The basic idea with Huffman's coding is borrowed from an older and slightly less efficient method called Shannon-Fano coding. This coding technique was developed in the early 1950s which attempted to minimize the number of bits used in a message when the probabilities of symbols in the message were known. Shannon Fano coding has generally been superseded by Huffman coding, which produces provably optimum code sets, resulting in marginally better performance than Shannon Fano codes.

This is also known as statistical compression, a form of compression that restructures the elements of a file or data stream such that those elements which are used most frequently get short symbols and those used the least often get long ones.

Standard Huffman coding suffers from a significant problem when used for high performance data compression. The compression program has to pass a complete copy of the Huffman coding statistics to the expansion application. As the compression program collects more statistics and tries to increase its compression ration, the statistics take up more space and work against the increased compression.

The "text" to be compressed is considered as a string of symbols.

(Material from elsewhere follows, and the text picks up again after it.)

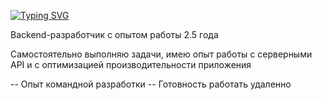 [![Typing SVG](https://readme-typing-svg.herokuapp.com?font=Fira+Code&pause=1000&width=435&lines=bun+run+resume.tsx)](https://git.io/typing-svg)

Backend-разработчик с опытом работы 2.5 года

Самостоятельно выполняю задачи, имею опыт работы с серверными API и с оптимизацией производительности приложения

  -- Опыт командной разработки
  -- Готовность работать удаленно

Symbols that are likely to be frequent are represented by a short sequence of bits, and symbols that are likely to be rare are represented by a longer sequences of bits.

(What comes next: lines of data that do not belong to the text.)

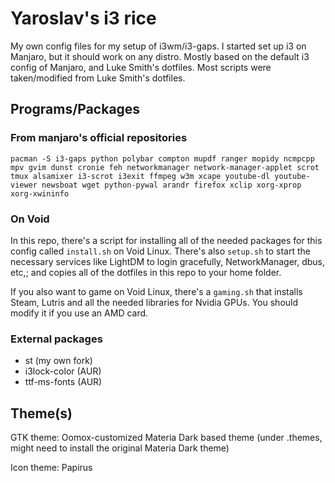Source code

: # Yaroslav's i3 rice

My own config files for my setup of i3wm/i3-gaps. I started set up i3 on Manjaro, but it should work on any distro. Mostly based on the default i3 config of Manjaro, and Luke Smith's dotfiles. Most scripts were taken/modified from Luke Smith's dotfiles.

## Programs/Packages

### From manjaro's official repositories

`pacman -S i3-gaps python polybar compton mupdf ranger mopidy ncmpcpp mpv gvim dunst cronie feh networkmanager network-manager-applet scrot tmux alsamixer i3-scrot i3exit ffmpeg w3m xcape youtube-dl youtube-viewer newsboat wget python-pywal arandr firefox xclip xorg-xprop xorg-xwininfo`

### On Void

In this repo, there's a script for installing all of the needed packages for this config called `install.sh` on Void Linux. There's also `setup.sh` to start the necessary services like LightDM to login gracefully, NetworkManager, dbus, etc,; and copies all of the dotfiles in this repo to your home folder.

If you also want to game on Void Linux, there's a `gaming.sh` that installs Steam, Lutris and all the needed libraries for Nvidia GPUs. You should modify it if you use an AMD card.

### External packages

* st (my own fork)
* i3lock-color (AUR)
* ttf-ms-fonts (AUR)

## Theme(s)

GTK theme: Oomox-customized Materia Dark based theme (under .themes, might need to install the original Materia Dark theme)

Icon theme: Papirus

Huffman coding uses a specific method for choosing the representations for each symbol, resulting in a prefix-free code (i.e. no bit string of any symbol is a prefix of the bit string of any other symbol). It has been proven that Huffman coding is the most effective compression method of this type. That is, no other mapping of source symbols to strings of bits will produce a smaller output when the actual symbol frequencies agree with those used to create the code. For a set of symbols whose cardinality is a power of two and a uniform probability distribution, Huffman coding is equivalent to simple binary block encoding.

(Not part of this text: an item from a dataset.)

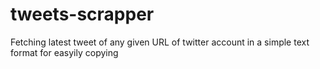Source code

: # tweets-scrapper
Fetching latest tweet of any given URL of twitter account in a simple text format for easyily copying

Huffman coding is optimal when the frequencies of input characters are powers of two. Arithmetic coding produces slight gains over Huffman coding, but in practice these gains have not been large enough to offset arithmetic coding's higher computational complexity and patent royalties (as of November 2001, IBM owns patents on the core concepts of arithmetic coding in several jurisdictions).

Huffman coding shares most characteristics of Shannon-Fano coding as stated above. It creates variable-length codes that are an integral number of bits. Symbols with higher probabilities get shorter bit codes. Huffman codes have the unique prefix attribute, which means they can be correctly decoded despite being variable length. Decoding a stream of Huffman codes is generally done by following a binary decoder tree.

Huffman codes are built from the bottom up, starting with the leaves of the tree and working progressively closer to the root.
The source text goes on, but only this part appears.